When EC überfan Russ Cochran launched his incredibly ambitious series of hardcover sets of the complete EC Comics in the late 1970s, there was simply no way I could afford the lot… so I gathered my shekels and mail-ordered a single volume of Tales From the Crypt (no. 3, midway through the run) and further managed to sweet-talk a nice lady at the local public library into ordering the first volume of Weird Science (years later, I would meet a couple of kids who’d become obsessed with the book, signing it out dozens of times and wondering how it had ever come to be acquired by our small, mostly francophone library).
Since the EC formula (meaning Bill Gaines & Al Feldstein) does wear thin with prolonged exposure, I gravitated to the outliers: Harvey Kurtzman, Johnny Craig, Bernie Krigstein, the Bradbury adaptations… but the true revelation in these volumes turned out to be John Benson and Bhob Stewart’s superb documentary notes, comprising astute analyses and eloquent interviews with the surviving participants… which are nowadays down to, well, colourist Marie Severin.
Anyhow, I was particularly intrigued by Gaines and Feldstein’s early system of “springboards”, which is to say that they based stories upon anecdotes encountered in newspapers and magazines.

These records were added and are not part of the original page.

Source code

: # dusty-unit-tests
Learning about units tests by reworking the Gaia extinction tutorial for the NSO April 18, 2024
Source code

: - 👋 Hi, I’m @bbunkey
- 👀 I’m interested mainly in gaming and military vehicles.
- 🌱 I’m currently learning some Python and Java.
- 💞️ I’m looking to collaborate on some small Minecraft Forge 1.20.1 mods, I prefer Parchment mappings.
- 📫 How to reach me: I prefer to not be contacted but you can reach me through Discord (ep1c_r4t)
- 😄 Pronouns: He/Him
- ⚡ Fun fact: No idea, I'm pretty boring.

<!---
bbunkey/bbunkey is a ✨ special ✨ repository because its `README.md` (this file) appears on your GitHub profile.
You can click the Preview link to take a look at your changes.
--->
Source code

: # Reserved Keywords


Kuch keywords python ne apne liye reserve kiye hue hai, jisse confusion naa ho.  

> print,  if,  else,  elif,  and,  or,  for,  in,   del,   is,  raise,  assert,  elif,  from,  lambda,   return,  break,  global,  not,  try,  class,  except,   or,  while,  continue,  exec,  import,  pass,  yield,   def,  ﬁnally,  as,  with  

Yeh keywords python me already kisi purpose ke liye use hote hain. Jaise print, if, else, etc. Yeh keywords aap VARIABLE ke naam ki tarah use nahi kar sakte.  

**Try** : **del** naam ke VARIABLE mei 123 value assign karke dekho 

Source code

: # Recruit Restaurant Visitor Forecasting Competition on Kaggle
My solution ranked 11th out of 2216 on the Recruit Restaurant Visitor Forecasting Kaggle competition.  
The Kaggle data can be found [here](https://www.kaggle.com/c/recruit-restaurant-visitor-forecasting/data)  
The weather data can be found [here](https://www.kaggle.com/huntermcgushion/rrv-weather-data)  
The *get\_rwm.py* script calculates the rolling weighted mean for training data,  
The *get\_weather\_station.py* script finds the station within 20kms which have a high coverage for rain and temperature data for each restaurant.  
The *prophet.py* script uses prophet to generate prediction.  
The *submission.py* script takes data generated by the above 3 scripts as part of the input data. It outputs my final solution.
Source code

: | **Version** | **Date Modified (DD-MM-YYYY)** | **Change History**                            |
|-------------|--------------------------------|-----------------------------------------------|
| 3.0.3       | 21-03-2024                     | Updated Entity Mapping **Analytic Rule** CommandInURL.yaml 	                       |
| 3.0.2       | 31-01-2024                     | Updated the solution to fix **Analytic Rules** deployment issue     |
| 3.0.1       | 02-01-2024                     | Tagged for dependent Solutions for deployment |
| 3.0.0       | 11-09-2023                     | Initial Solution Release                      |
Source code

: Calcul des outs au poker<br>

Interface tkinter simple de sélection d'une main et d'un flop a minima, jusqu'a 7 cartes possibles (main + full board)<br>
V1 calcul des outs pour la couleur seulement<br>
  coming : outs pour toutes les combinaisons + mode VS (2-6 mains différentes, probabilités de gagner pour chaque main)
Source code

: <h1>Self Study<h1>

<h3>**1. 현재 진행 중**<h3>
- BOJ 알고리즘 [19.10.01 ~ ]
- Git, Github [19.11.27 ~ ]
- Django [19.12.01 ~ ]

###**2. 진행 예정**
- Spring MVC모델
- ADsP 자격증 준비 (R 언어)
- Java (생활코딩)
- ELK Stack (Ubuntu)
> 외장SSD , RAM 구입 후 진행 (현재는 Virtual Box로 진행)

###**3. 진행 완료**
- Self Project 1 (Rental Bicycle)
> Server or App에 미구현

One title evoked time and again is Try and Stop Me (1944)*.
From John Benson’s documentary notes in Haunt of Fear, Volume 1 (1985):
« ‘House of Horror’ [Tales from the Crypt no. 21, Dec. 1950 – Jan. 1951] is even more directly derivative; the story is merely an elaborated version of an anecdote from the Trail of the Tingling Spine chapter of Bennett Cerf’s Try and Stop Me, which was the source of a number of EC stories. Kurtzman remembers the story as ‘an ass-breaker.‘ It was the first story he did for the EC line and he wanted to make a good impression. ‘It was the effort that got me the EC account.‘ ».
If you’re used to the usual rubbery, sketchy (but deceptively spontanous-looking) Kurtzman, brace yourself.
*I lucked out and found a nice copy in the 1980s… for $4.50, according to the usual lightly-pencilled note on the flyleaf.